Self-employed people, and employers, have 90 days to inform HMRC that they have over-claimed the SEISS or CJRS repay any excess before fines apply.
Any incorrect CJRS grant claims in which the employer has overclaimed the amount due can be amended in a later CJRS claim. If the employer has submitted their final CJRS claim, there is a facility to repay HMRC online which has been in place since 26 June.
If the employer has under-claimed the CJRS grant, the extra amount of grant due needs to be set-up directly by HMRC, and the employer should not adjust the amount claimed in a later CJRS claim.

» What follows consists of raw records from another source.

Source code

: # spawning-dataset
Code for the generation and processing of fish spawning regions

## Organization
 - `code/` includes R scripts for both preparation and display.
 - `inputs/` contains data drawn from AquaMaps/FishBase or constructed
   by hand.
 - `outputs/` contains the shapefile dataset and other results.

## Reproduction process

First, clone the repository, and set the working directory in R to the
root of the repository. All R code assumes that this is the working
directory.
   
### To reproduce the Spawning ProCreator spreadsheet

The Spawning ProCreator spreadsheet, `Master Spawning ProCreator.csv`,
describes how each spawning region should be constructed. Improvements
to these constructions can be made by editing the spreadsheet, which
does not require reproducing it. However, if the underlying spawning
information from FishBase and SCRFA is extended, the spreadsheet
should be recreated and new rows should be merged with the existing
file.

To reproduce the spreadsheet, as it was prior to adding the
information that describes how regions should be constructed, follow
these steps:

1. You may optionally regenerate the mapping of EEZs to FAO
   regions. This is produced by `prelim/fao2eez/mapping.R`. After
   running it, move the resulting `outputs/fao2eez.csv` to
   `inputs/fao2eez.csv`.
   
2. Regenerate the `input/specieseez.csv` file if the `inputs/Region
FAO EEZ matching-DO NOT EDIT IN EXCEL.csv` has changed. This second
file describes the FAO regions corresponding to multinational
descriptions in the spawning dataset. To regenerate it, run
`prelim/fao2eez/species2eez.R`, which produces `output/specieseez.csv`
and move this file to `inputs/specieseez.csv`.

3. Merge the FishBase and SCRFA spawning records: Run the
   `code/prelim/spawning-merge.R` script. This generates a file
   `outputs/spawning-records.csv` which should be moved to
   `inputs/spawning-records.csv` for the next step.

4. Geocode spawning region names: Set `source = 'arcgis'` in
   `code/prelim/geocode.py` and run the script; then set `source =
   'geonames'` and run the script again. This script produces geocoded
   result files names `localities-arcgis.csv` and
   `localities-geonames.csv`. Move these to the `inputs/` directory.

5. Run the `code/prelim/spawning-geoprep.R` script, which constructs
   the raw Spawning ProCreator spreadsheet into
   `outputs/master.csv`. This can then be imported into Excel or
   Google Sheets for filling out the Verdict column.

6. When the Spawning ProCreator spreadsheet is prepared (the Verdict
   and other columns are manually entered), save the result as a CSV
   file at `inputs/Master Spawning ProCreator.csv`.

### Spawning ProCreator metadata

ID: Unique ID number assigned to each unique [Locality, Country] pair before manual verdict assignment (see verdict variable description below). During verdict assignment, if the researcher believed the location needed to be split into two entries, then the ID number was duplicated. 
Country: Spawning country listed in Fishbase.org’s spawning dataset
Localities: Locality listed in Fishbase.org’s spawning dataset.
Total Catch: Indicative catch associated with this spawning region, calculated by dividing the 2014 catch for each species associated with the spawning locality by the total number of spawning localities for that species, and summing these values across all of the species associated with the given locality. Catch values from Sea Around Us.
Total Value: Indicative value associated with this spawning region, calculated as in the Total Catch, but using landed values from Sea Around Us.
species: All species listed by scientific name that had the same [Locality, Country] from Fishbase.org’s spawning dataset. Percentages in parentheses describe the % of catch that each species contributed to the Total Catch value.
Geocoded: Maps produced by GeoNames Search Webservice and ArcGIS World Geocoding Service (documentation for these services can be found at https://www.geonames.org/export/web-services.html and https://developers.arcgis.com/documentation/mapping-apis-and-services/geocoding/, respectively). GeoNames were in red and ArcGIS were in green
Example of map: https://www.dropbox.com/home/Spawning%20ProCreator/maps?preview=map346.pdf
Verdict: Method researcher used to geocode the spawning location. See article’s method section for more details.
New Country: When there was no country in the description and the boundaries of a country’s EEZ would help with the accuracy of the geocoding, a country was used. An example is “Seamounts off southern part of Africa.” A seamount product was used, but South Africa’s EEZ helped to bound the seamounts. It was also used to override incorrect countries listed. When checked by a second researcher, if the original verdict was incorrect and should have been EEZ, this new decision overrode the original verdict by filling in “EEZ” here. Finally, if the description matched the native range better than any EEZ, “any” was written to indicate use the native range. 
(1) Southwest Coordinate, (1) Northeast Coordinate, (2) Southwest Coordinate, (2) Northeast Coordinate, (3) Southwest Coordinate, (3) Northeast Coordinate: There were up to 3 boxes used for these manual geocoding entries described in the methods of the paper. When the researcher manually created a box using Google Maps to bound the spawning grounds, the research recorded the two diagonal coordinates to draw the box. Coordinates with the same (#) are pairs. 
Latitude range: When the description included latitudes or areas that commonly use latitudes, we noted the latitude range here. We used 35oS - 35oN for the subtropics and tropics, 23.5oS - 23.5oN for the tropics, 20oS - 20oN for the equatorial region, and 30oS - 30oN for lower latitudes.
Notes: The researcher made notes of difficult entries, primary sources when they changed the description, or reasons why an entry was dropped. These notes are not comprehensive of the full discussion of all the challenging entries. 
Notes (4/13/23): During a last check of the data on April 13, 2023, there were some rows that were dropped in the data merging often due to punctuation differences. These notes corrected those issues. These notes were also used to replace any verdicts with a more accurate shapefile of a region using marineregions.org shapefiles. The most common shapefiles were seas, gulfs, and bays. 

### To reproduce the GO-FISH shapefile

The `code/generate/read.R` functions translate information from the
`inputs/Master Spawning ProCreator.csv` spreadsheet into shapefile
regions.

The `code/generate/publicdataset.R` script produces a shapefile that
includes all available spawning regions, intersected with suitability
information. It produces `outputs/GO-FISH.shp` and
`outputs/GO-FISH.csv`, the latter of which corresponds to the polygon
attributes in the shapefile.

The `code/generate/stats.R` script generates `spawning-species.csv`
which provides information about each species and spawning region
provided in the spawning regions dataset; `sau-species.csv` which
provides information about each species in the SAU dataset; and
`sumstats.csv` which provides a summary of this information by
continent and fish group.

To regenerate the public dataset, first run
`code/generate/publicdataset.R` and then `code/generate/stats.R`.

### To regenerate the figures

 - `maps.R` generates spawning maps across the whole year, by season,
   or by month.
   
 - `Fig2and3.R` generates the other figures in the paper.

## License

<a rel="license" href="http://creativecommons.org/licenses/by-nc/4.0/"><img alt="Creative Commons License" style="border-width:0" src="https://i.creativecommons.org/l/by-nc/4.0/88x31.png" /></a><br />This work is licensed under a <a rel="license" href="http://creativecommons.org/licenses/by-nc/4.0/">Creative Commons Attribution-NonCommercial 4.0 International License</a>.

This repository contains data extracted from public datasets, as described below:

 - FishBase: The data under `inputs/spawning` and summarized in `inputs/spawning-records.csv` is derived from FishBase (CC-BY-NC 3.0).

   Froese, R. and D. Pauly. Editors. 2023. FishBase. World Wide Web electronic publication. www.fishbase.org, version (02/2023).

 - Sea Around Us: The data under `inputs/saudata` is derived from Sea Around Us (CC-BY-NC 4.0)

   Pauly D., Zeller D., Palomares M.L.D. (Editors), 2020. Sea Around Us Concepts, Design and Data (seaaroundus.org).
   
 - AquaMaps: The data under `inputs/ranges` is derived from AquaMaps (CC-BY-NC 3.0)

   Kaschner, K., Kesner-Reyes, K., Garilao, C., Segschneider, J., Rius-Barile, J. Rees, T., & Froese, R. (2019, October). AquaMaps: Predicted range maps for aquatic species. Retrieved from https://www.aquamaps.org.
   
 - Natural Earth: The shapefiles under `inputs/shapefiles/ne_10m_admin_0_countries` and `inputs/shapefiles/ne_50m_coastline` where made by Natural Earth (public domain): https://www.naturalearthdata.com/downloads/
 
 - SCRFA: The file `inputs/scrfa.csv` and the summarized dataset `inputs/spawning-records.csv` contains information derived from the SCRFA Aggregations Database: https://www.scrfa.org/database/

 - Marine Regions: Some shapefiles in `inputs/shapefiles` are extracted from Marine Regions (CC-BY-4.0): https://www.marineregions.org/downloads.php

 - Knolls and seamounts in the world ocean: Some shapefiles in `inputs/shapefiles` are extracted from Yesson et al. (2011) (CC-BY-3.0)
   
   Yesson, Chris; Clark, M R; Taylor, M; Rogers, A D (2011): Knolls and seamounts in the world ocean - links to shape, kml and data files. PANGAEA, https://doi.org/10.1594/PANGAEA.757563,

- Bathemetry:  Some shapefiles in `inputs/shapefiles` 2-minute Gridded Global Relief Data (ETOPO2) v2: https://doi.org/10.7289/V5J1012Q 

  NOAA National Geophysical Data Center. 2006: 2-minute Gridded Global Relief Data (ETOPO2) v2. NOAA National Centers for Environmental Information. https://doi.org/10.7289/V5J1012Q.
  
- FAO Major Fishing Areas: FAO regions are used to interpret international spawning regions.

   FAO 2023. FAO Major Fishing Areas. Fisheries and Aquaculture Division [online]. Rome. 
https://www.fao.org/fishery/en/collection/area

A CJRS grant should be repaid to HMRC if the funds were not used within a reasonable period to reimburse the employer’s costs relating to furloughed employees, such as furloughed wages, employer’s class 1 NIC and employer’s contribution to a workplace pension.
The self-employed income support scheme (SEISS) has always lagged behind the furlough grant scheme (CJRS), and the applications for the second SEISS grants will open on 17 August.
HMRC calculates the SEISS grant, so a valid claim can only be slightly overpaid if HMRC has made an error.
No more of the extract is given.